Directions
All that is needed is the listing, transcribed exactly and in full.

Record extracts
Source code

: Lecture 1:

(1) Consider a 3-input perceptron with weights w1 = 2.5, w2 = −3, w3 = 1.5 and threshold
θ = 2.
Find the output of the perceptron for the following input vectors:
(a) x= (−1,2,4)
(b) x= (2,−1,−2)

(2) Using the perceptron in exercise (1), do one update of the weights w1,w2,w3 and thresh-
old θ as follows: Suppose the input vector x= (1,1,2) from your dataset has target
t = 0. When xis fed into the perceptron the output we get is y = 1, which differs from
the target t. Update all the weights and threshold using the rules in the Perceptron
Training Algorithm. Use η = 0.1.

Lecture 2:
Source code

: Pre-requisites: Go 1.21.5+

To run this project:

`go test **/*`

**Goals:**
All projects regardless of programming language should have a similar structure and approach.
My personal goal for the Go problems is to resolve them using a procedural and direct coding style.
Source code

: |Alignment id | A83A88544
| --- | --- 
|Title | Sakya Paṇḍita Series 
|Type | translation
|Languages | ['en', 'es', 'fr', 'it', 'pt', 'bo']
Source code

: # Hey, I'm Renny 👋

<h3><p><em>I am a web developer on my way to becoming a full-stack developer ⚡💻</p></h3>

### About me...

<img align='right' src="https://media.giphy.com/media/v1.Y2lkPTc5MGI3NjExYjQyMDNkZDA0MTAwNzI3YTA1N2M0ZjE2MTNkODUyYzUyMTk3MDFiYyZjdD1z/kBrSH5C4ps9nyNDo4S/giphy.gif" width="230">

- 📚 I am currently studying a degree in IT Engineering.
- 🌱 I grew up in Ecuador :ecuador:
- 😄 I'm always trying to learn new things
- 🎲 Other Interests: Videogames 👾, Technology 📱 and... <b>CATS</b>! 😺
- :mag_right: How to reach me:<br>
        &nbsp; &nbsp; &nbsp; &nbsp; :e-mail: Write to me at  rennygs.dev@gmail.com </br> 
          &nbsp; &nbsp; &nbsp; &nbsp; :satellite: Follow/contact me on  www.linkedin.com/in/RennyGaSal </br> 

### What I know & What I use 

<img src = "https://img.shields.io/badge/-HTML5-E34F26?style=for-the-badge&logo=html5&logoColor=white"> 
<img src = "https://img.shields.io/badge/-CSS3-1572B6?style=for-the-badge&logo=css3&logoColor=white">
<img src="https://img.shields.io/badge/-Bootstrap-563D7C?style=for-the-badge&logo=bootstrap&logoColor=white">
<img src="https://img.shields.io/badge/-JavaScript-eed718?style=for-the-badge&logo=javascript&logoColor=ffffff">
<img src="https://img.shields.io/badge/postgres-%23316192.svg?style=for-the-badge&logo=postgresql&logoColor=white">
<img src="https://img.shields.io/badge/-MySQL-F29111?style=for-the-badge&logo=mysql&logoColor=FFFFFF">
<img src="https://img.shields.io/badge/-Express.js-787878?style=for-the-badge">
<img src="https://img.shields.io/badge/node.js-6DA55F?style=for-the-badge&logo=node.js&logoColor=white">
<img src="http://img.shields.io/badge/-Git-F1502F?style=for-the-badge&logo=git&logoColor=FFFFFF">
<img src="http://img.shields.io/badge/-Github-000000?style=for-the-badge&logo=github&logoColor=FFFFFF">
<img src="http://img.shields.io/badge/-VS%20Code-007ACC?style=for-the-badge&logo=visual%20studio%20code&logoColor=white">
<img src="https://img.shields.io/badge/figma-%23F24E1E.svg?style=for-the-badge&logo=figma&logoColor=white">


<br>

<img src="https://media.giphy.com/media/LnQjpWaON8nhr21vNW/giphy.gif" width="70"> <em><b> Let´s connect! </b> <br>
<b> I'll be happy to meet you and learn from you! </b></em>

Result of the exercise
Source code

: Lecture 1:

(1) Consider a 3-input perceptron with weights w1 = 2.5, w2 = −3, w3 = 1.5 and threshold
θ = 2.
Find the output of the perceptron for the following input vectors:
(a) x= (−1,2,4)
(b) x= (2,−1,−2)

(2) Using the perceptron in exercise (1), do one update of the weights w1,w2,w3 and thresh-
old θ as follows: Suppose the input vector x= (1,1,2) from your dataset has target
t = 0. When xis fed into the perceptron the output we get is y = 1, which differs from
the target t. Update all the weights and threshold using the rules in the Perceptron
Training Algorithm. Use η = 0.1.

Lecture 2:
Source code

: Pre-requisites: Go 1.21.5+

To run this project:

`go test **/*`

**Goals:**
All projects regardless of programming language should have a similar structure and approach.
My personal goal for the Go problems is to resolve them using a procedural and direct coding style.
Source code

: |Alignment id | A83A88544
| --- | --- 
|Title | Sakya Paṇḍita Series 
|Type | translation
|Languages | ['en', 'es', 'fr', 'it', 'pt', 'bo']
Source code

: # Hey, I'm Renny 👋

<h3><p><em>I am a web developer on my way to becoming a full-stack developer ⚡💻</p></h3>

### About me...

<img align='right' src="https://media.giphy.com/media/v1.Y2lkPTc5MGI3NjExYjQyMDNkZDA0MTAwNzI3YTA1N2M0ZjE2MTNkODUyYzUyMTk3MDFiYyZjdD1z/kBrSH5C4ps9nyNDo4S/giphy.gif" width="230">

- 📚 I am currently studying a degree in IT Engineering.
- 🌱 I grew up in Ecuador :ecuador:
- 😄 I'm always trying to learn new things
- 🎲 Other Interests: Videogames 👾, Technology 📱 and... <b>CATS</b>! 😺
- :mag_right: How to reach me:<br>
        &nbsp; &nbsp; &nbsp; &nbsp; :e-mail: Write to me at  rennygs.dev@gmail.com </br> 
          &nbsp; &nbsp; &nbsp; &nbsp; :satellite: Follow/contact me on  www.linkedin.com/in/RennyGaSal </br> 

### What I know & What I use 

<img src = "https://img.shields.io/badge/-HTML5-E34F26?style=for-the-badge&logo=html5&logoColor=white"> 
<img src = "https://img.shields.io/badge/-CSS3-1572B6?style=for-the-badge&logo=css3&logoColor=white">
<img src="https://img.shields.io/badge/-Bootstrap-563D7C?style=for-the-badge&logo=bootstrap&logoColor=white">
<img src="https://img.shields.io/badge/-JavaScript-eed718?style=for-the-badge&logo=javascript&logoColor=ffffff">
<img src="https://img.shields.io/badge/postgres-%23316192.svg?style=for-the-badge&logo=postgresql&logoColor=white">
<img src="https://img.shields.io/badge/-MySQL-F29111?style=for-the-badge&logo=mysql&logoColor=FFFFFF">
<img src="https://img.shields.io/badge/-Express.js-787878?style=for-the-badge">
<img src="https://img.shields.io/badge/node.js-6DA55F?style=for-the-badge&logo=node.js&logoColor=white">
<img src="http://img.shields.io/badge/-Git-F1502F?style=for-the-badge&logo=git&logoColor=FFFFFF">
<img src="http://img.shields.io/badge/-Github-000000?style=for-the-badge&logo=github&logoColor=FFFFFF">
<img src="http://img.shields.io/badge/-VS%20Code-007ACC?style=for-the-badge&logo=visual%20studio%20code&logoColor=white">
<img src="https://img.shields.io/badge/figma-%23F24E1E.svg?style=for-the-badge&logo=figma&logoColor=white">


<br>

<img src="https://media.giphy.com/media/LnQjpWaON8nhr21vNW/giphy.gif" width="70"> <em><b> Let´s connect! </b> <br>
<b> I'll be happy to meet you and learn from you! </b></em>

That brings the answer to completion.